1:M vs M:M debate for locations and services

Rory G

unread,

Feb 5, 2015, 11:18:51 AM2/5/15

to OpenRe...@googlegroups.com

Hello, thought I'd create a thread here to add my 2 cents and take the conversation out of the awkward commenting system in Google Docs.

Earlier today I had a chat with Greg and explained a bit about what we ended up doing with our Clackmannanshire fork, as follows:

Ah, I'm glad you've brought this up. You see, we have implemented the m:m model in our fork.

I was hesitant to diverge from the original code much at first but there are several instances where we have essentially the same service at different locations. The result was I was asked to make this change by several of my test users.

Instead of ServiceAtLocation we've got a table called 'Availabilities', it's essentially the same thing though, I just thought it natural to say 'service x is available at location y'.

We've found that this is works well enough for data entry. You create a service, and then you select where it is available. This means you don't need to repeat yourself when you want to list essentially the same service at another location. Also, consider what you have to do when a service moves to a different location. Under this system you just need to remove an availability and add another one.

I understand that this causes an issue when you want to transfer things in a flat format like a spreadsheet. However, I think it's an issue that can be overcome.

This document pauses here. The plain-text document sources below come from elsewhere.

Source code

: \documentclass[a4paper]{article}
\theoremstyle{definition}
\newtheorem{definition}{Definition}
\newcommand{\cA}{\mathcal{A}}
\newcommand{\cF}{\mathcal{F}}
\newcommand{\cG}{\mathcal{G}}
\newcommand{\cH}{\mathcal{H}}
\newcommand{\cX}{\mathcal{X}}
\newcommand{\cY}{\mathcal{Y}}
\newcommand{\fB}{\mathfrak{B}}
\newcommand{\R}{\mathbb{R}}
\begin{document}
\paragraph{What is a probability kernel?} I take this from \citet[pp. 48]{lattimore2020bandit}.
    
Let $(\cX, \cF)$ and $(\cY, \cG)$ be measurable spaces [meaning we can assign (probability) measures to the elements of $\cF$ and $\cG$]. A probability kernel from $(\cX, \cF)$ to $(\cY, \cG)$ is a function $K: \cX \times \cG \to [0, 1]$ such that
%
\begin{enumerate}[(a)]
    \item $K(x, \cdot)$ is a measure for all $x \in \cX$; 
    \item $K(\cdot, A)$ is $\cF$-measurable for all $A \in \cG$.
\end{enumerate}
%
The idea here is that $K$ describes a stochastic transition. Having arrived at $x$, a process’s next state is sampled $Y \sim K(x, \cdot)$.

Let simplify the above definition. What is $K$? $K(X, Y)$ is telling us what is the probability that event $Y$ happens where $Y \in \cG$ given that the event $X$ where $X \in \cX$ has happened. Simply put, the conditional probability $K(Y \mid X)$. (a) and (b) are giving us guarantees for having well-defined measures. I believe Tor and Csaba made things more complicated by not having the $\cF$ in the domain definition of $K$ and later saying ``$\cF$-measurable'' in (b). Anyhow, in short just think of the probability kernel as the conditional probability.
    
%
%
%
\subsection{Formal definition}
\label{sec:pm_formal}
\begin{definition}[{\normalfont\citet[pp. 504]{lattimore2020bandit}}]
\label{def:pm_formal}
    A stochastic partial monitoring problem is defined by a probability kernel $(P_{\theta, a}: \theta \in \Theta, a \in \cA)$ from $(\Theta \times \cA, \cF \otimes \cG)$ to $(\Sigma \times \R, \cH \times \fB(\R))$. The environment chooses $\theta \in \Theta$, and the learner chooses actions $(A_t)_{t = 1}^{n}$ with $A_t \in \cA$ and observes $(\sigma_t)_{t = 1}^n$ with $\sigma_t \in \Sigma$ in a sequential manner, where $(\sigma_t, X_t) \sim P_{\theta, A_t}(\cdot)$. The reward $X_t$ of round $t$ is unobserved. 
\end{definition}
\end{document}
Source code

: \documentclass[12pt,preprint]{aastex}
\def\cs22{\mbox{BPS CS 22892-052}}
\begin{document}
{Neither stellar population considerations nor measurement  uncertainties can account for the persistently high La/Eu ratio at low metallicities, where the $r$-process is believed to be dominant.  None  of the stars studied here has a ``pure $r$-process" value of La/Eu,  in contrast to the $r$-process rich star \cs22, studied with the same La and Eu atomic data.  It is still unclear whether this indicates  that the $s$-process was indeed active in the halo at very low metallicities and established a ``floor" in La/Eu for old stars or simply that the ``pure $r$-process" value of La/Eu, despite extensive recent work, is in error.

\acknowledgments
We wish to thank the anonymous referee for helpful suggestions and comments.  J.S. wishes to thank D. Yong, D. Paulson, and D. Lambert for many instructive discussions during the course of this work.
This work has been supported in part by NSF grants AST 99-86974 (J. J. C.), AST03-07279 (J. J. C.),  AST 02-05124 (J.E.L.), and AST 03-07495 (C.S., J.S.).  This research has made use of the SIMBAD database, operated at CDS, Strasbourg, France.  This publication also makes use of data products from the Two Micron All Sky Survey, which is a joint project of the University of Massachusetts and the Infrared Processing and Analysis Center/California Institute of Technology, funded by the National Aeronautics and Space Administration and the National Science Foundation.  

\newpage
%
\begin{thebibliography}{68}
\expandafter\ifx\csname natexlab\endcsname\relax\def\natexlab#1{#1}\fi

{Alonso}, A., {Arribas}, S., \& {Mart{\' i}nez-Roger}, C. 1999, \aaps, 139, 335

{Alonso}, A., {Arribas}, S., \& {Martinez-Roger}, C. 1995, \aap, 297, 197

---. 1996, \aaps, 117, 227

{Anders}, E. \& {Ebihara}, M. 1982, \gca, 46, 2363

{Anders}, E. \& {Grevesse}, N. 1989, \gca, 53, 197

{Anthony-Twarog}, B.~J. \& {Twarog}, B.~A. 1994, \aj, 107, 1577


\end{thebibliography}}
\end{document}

In particular, it can be overcome with the help of automation.

A further possibility the 'Availability' entries could provide for is the time information - so an availability record could say 'this service is available at this location at these times'. However, in my fork I haven't gone down that route, keeping the schedule tables intact, mainly to avoid over-complicating things.

Here's a screen shot of the sort of thing we've got in the admin:

Moncef Belyamani

unread,

Feb 5, 2015, 11:23:04 AM2/5/15

to Rory G, OpenRe...@googlegroups.com

Thanks, Rory!

I just finished creating a spreadsheet that summarizes the issue and provides the pros and cons of each solution. Rory's comments confirm what I say in the Conclusion. In Rory's situation, he is treating every Service as exactly the same across Locations. For that specific use case, n:m is perfect. However, as far as I can tell, his implementation does not allow for certain Service attributes to be different in one Location versus another. In OpenReferral, we absolutely have to design for that scenario since it is pretty much guaranteed that at least one attribute will be different. Rory acknowledges that with respect to hours of operation (one of many attributes that could be different), but says he has not implemented it stating over-complication as a reason.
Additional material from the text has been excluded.